The complaint in CC No.681 of 2017 was filed in the Court of the Chief Metropolitan
Magistrate on 11.07.2017. So is the case in the analogous complaints. Therefore, in the
instant case not only the amount was a legally recoverable debt which is evident on the
face of it, the complaint was also filed within time. Hence there was no occasion
whatsoever in the instant case to exercise the power under Section 482 to quash the
complaint. In that view, the order impugned dated 12.02.2019 passed by the High Court
in Criminal Petition Nos.12652, 12670, 12675, and 12676 of 2018 is not sustainable.
17. The order impugned is accordingly set aside.

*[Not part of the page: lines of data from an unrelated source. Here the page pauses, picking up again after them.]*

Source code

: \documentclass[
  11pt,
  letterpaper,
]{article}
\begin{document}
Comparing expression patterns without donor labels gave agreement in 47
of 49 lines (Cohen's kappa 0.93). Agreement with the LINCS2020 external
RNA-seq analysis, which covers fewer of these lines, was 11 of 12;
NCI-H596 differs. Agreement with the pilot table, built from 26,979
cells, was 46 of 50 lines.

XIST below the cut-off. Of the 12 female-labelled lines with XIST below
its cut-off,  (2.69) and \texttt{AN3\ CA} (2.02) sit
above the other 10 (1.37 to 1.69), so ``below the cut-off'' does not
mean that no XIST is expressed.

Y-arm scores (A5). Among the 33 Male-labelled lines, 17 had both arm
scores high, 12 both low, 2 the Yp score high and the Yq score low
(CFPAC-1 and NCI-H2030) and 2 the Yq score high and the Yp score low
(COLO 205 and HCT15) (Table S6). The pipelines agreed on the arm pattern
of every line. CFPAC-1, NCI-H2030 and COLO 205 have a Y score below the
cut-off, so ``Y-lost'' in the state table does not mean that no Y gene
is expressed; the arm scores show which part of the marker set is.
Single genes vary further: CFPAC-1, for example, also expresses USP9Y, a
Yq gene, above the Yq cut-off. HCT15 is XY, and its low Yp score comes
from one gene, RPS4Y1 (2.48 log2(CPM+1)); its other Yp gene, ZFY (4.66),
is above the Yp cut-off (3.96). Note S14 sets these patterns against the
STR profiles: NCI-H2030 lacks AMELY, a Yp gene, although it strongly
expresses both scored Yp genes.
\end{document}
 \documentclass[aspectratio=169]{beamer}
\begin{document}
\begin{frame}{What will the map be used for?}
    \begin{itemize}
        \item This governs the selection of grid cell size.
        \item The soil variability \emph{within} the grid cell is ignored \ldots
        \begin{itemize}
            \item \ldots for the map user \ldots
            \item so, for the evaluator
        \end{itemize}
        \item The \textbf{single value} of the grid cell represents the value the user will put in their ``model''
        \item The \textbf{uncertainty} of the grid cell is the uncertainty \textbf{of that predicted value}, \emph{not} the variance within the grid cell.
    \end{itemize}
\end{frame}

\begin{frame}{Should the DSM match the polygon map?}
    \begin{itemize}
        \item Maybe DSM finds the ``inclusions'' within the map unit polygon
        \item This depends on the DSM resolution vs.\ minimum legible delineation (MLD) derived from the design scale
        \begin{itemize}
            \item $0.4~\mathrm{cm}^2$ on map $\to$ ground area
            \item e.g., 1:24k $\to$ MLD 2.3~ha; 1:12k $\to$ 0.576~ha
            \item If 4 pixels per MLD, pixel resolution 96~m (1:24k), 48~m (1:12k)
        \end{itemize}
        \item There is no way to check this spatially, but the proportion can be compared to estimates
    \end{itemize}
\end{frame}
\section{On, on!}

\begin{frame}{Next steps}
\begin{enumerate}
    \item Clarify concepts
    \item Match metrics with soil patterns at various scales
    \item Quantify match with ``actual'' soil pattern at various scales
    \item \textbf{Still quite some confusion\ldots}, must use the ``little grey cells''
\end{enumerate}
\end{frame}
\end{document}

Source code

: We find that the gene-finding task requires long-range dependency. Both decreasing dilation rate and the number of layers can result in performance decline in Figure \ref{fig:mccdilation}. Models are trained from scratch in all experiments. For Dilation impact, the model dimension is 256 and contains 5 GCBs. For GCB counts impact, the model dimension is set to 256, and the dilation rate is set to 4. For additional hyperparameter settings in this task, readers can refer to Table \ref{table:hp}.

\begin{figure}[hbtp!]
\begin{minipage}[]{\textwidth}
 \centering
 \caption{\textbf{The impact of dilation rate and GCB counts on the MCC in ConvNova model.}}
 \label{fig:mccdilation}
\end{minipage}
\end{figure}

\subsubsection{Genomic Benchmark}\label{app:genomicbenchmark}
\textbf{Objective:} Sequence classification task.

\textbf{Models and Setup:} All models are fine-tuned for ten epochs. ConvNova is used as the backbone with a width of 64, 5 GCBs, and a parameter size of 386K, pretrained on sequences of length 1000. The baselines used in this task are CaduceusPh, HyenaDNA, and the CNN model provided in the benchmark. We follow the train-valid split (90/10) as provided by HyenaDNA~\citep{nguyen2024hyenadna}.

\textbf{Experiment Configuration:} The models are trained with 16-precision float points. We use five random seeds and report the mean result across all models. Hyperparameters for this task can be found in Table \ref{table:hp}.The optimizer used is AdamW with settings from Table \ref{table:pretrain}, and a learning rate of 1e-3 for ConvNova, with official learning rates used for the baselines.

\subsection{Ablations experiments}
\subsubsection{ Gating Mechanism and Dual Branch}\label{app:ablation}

18. The complaints bearing CC No.681 of 2018, CCNo.644 of 2018, CC No.250 of
2018, and CC No.254 of 2018 are restored to the file of the Chief Metropolitan Magistrate,
Visakhapatnam. Keeping in view that the matter has been pending from the year 2017,
the Trial Court shall now proceed with the matters as expeditiously as possible but in any
event shall dispose of the matter within six months from the date on which a copy of this
judgment is furnished.
19. Before parting with the matter, we would like to placeon record and command the
usual, able assistance rendered by Mr. Sidharth Luthra, learned senior counsel as Amicus
Curiae in the absence of respondent, in guiding this Court to arrive at its conclusion.
20. The appeals are accordingly allowed with no order asto costs.
21. Pending application, if any, shall stand disposed of.